**PROBLEM REQUIREMENTS**
The listing below should be reproduced precisely, except for its images.
*** Opening of GIVEN ENTRIES ***
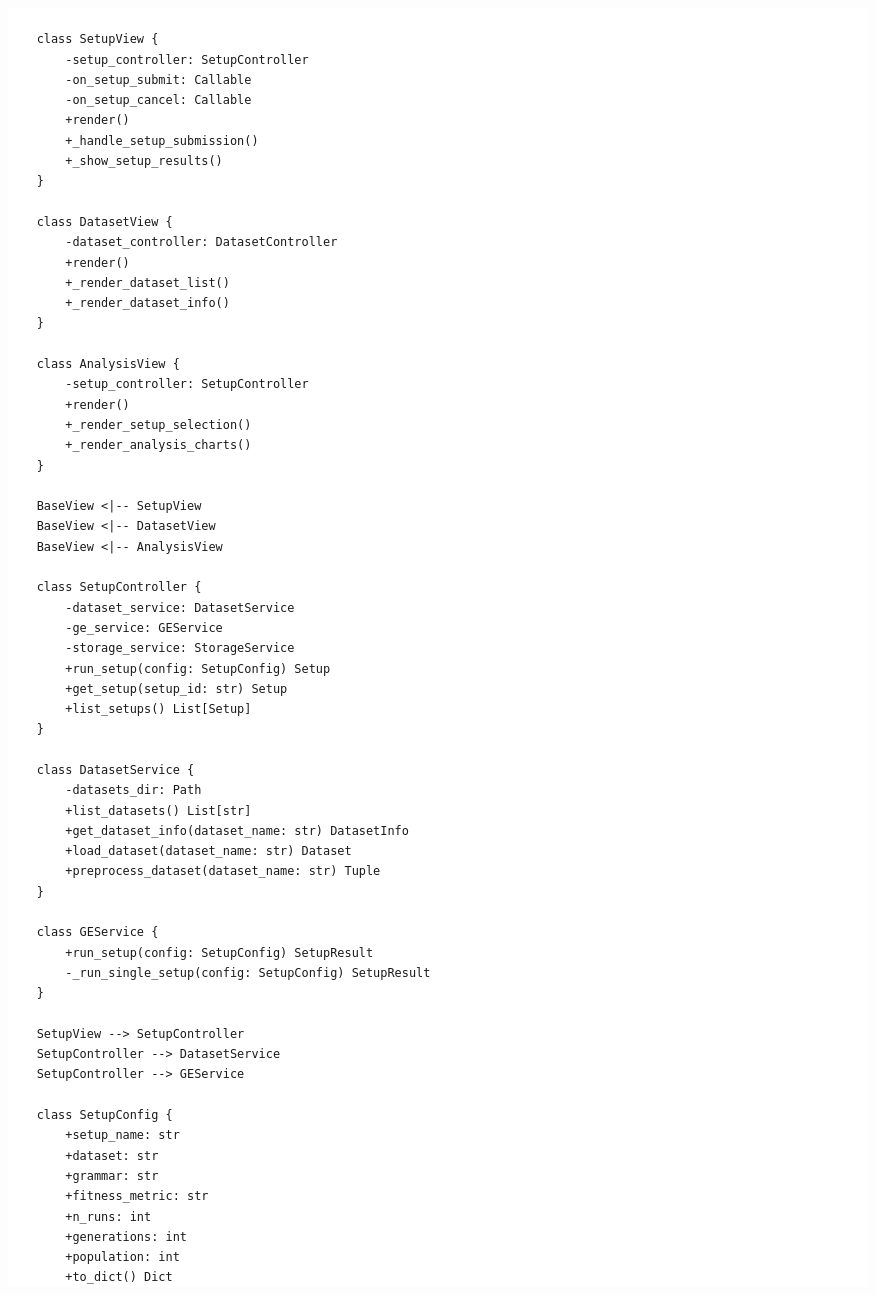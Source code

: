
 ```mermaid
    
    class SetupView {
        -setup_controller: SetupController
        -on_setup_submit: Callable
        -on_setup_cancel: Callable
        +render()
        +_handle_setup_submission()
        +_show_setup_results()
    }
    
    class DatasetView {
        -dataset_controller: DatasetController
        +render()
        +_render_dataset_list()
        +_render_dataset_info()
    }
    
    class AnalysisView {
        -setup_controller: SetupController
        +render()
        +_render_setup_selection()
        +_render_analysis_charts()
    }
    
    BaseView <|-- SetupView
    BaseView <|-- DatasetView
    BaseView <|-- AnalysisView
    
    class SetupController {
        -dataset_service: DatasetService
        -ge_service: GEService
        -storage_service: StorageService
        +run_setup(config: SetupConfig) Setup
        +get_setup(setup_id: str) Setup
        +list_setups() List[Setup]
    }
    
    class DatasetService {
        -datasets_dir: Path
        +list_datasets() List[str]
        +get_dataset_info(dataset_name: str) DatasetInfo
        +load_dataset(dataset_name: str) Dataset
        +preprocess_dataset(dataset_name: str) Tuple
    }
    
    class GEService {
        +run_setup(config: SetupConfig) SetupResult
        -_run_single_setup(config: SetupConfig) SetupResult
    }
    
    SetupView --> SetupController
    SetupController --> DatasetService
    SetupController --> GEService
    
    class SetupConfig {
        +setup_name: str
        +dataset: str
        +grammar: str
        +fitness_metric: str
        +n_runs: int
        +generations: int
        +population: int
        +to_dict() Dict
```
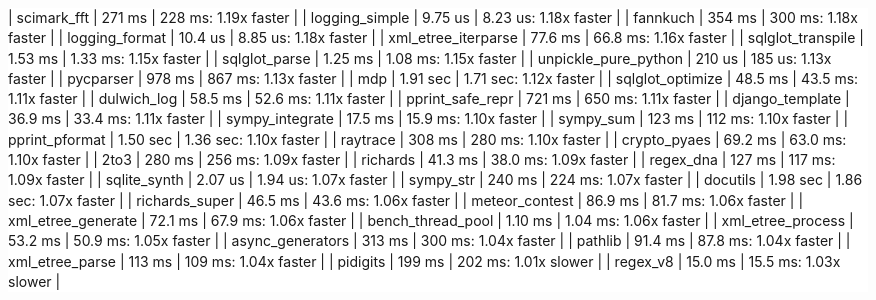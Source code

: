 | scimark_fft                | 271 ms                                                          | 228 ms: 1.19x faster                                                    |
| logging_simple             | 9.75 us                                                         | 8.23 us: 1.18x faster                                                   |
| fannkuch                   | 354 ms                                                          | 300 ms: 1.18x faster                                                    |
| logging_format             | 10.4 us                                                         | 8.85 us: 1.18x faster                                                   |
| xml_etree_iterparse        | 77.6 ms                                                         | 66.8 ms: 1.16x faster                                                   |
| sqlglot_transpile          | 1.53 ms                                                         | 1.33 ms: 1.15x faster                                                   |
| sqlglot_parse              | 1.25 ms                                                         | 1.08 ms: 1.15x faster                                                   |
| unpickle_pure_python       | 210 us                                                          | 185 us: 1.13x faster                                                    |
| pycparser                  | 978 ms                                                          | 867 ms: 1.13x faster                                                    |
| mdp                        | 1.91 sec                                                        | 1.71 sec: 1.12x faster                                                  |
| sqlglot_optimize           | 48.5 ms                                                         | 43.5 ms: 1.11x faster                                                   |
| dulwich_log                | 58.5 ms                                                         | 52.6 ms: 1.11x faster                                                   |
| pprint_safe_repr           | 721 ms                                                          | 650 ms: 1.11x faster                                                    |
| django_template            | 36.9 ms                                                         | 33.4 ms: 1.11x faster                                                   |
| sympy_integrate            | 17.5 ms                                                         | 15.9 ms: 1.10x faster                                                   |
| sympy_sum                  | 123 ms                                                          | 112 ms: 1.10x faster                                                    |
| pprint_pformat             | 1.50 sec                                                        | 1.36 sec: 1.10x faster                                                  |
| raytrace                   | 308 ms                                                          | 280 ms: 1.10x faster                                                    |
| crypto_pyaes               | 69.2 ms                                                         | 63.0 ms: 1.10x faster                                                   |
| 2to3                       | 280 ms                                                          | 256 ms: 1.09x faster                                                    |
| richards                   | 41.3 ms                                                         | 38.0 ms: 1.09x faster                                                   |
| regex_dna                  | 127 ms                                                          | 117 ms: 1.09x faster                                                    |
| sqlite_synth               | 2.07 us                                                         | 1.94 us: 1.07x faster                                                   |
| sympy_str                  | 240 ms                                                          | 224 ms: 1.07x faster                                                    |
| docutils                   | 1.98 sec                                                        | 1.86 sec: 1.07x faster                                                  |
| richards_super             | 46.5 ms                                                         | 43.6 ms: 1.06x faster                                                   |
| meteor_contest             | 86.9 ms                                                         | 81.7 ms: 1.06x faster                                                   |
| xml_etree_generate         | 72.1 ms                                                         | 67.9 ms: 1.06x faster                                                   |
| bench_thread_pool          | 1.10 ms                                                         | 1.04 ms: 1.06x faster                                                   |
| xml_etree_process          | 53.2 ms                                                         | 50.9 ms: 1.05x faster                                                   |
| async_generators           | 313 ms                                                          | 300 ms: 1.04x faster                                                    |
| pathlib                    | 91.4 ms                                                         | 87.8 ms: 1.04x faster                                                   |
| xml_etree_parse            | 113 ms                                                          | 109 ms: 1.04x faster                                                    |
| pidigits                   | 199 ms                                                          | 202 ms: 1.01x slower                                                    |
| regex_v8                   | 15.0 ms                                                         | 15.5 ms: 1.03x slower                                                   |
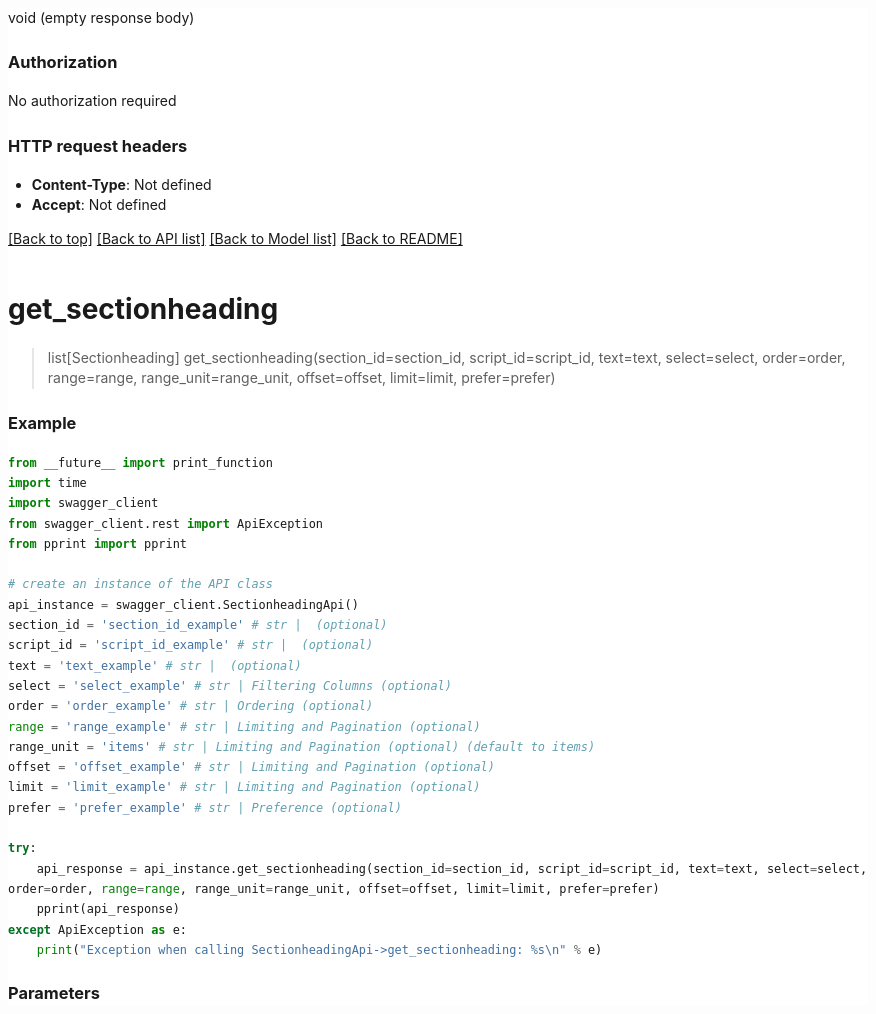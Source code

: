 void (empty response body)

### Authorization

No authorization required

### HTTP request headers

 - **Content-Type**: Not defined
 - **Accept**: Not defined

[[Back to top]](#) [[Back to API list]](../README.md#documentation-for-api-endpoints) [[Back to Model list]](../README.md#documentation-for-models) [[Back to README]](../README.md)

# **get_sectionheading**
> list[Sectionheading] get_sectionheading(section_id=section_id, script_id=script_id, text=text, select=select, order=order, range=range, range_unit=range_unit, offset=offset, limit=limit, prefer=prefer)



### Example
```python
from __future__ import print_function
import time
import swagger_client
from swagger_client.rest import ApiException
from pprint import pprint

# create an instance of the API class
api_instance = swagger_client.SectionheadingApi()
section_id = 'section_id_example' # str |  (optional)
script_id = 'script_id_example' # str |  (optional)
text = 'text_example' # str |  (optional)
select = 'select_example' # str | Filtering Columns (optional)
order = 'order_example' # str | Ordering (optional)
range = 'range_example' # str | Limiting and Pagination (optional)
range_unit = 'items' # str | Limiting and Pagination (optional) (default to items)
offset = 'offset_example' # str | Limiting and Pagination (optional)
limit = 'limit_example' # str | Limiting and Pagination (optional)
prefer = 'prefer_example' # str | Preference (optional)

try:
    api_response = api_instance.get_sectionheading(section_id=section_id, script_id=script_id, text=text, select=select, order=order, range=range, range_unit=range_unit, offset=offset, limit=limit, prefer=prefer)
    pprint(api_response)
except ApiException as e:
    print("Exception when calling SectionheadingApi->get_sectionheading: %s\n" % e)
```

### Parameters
*** Close of GIVEN ENTRIES ***
**RESPONSE BELOW**
Source code

:
 ```mermaid
    
    class SetupView {
        -setup_controller: SetupController
        -on_setup_submit: Callable
        -on_setup_cancel: Callable
        +render()
        +_handle_setup_submission()
        +_show_setup_results()
    }
    
    class DatasetView {
        -dataset_controller: DatasetController
        +render()
        +_render_dataset_list()
        +_render_dataset_info()
    }
    
    class AnalysisView {
        -setup_controller: SetupController
        +render()
        +_render_setup_selection()
        +_render_analysis_charts()
    }
    
    BaseView <|-- SetupView
    BaseView <|-- DatasetView
    BaseView <|-- AnalysisView
    
    class SetupController {
        -dataset_service: DatasetService
        -ge_service: GEService
        -storage_service: StorageService
        +run_setup(config: SetupConfig) Setup
        +get_setup(setup_id: str) Setup
        +list_setups() List[Setup]
    }
    
    class DatasetService {
        -datasets_dir: Path
        +list_datasets() List[str]
        +get_dataset_info(dataset_name: str) DatasetInfo
        +load_dataset(dataset_name: str) Dataset
        +preprocess_dataset(dataset_name: str) Tuple
    }
    
    class GEService {
        +run_setup(config: SetupConfig) SetupResult
        -_run_single_setup(config: SetupConfig) SetupResult
    }
    
    SetupView --> SetupController
    SetupController --> DatasetService
    SetupController --> GEService
    
    class SetupConfig {
        +setup_name: str
        +dataset: str
        +grammar: str
        +fitness_metric: str
        +n_runs: int
        +generations: int
        +population: int
        +to_dict() Dict
```
Source code

: | scimark_fft                | 271 ms                                                          | 228 ms: 1.19x faster                                                    |
| logging_simple             | 9.75 us                                                         | 8.23 us: 1.18x faster                                                   |
| fannkuch                   | 354 ms                                                          | 300 ms: 1.18x faster                                                    |
| logging_format             | 10.4 us                                                         | 8.85 us: 1.18x faster                                                   |
| xml_etree_iterparse        | 77.6 ms                                                         | 66.8 ms: 1.16x faster                                                   |
| sqlglot_transpile          | 1.53 ms                                                         | 1.33 ms: 1.15x faster                                                   |
| sqlglot_parse              | 1.25 ms                                                         | 1.08 ms: 1.15x faster                                                   |
| unpickle_pure_python       | 210 us                                                          | 185 us: 1.13x faster                                                    |
| pycparser                  | 978 ms                                                          | 867 ms: 1.13x faster                                                    |
| mdp                        | 1.91 sec                                                        | 1.71 sec: 1.12x faster                                                  |
| sqlglot_optimize           | 48.5 ms                                                         | 43.5 ms: 1.11x faster                                                   |
| dulwich_log                | 58.5 ms                                                         | 52.6 ms: 1.11x faster                                                   |
| pprint_safe_repr           | 721 ms                                                          | 650 ms: 1.11x faster                                                    |
| django_template            | 36.9 ms                                                         | 33.4 ms: 1.11x faster                                                   |
| sympy_integrate            | 17.5 ms                                                         | 15.9 ms: 1.10x faster                                                   |
| sympy_sum                  | 123 ms                                                          | 112 ms: 1.10x faster                                                    |
| pprint_pformat             | 1.50 sec                                                        | 1.36 sec: 1.10x faster                                                  |
| raytrace                   | 308 ms                                                          | 280 ms: 1.10x faster                                                    |
| crypto_pyaes               | 69.2 ms                                                         | 63.0 ms: 1.10x faster                                                   |
| 2to3                       | 280 ms                                                          | 256 ms: 1.09x faster                                                    |
| richards                   | 41.3 ms                                                         | 38.0 ms: 1.09x faster                                                   |
| regex_dna                  | 127 ms                                                          | 117 ms: 1.09x faster                                                    |
| sqlite_synth               | 2.07 us                                                         | 1.94 us: 1.07x faster                                                   |
| sympy_str                  | 240 ms                                                          | 224 ms: 1.07x faster                                                    |
| docutils                   | 1.98 sec                                                        | 1.86 sec: 1.07x faster                                                  |
| richards_super             | 46.5 ms                                                         | 43.6 ms: 1.06x faster                                                   |
| meteor_contest             | 86.9 ms                                                         | 81.7 ms: 1.06x faster                                                   |
| xml_etree_generate         | 72.1 ms                                                         | 67.9 ms: 1.06x faster                                                   |
| bench_thread_pool          | 1.10 ms                                                         | 1.04 ms: 1.06x faster                                                   |
| xml_etree_process          | 53.2 ms                                                         | 50.9 ms: 1.05x faster                                                   |
| async_generators           | 313 ms                                                          | 300 ms: 1.04x faster                                                    |
| pathlib                    | 91.4 ms                                                         | 87.8 ms: 1.04x faster                                                   |
| xml_etree_parse            | 113 ms                                                          | 109 ms: 1.04x faster                                                    |
| pidigits                   | 199 ms                                                          | 202 ms: 1.01x slower                                                    |
| regex_v8                   | 15.0 ms                                                         | 15.5 ms: 1.03x slower                                                   |
Source code

: void (empty response body)

### Authorization

No authorization required

### HTTP request headers

 - **Content-Type**: Not defined
 - **Accept**: Not defined

[[Back to top]](#) [[Back to API list]](../README.md#documentation-for-api-endpoints) [[Back to Model list]](../README.md#documentation-for-models) [[Back to README]](../README.md)

# **get_sectionheading**
> list[Sectionheading] get_sectionheading(section_id=section_id, script_id=script_id, text=text, select=select, order=order, range=range, range_unit=range_unit, offset=offset, limit=limit, prefer=prefer)



### Example
```python
from __future__ import print_function
import time
import swagger_client
from swagger_client.rest import ApiException
from pprint import pprint

# create an instance of the API class
api_instance = swagger_client.SectionheadingApi()
section_id = 'section_id_example' # str |  (optional)
script_id = 'script_id_example' # str |  (optional)
text = 'text_example' # str |  (optional)
select = 'select_example' # str | Filtering Columns (optional)
order = 'order_example' # str | Ordering (optional)
range = 'range_example' # str | Limiting and Pagination (optional)
range_unit = 'items' # str | Limiting and Pagination (optional) (default to items)
offset = 'offset_example' # str | Limiting and Pagination (optional)
limit = 'limit_example' # str | Limiting and Pagination (optional)
prefer = 'prefer_example' # str | Preference (optional)

try:
    api_response = api_instance.get_sectionheading(section_id=section_id, script_id=script_id, text=text, select=select, order=order, range=range, range_unit=range_unit, offset=offset, limit=limit, prefer=prefer)
    pprint(api_response)
except ApiException as e:
    print("Exception when calling SectionheadingApi->get_sectionheading: %s\n" % e)
```

### Parameters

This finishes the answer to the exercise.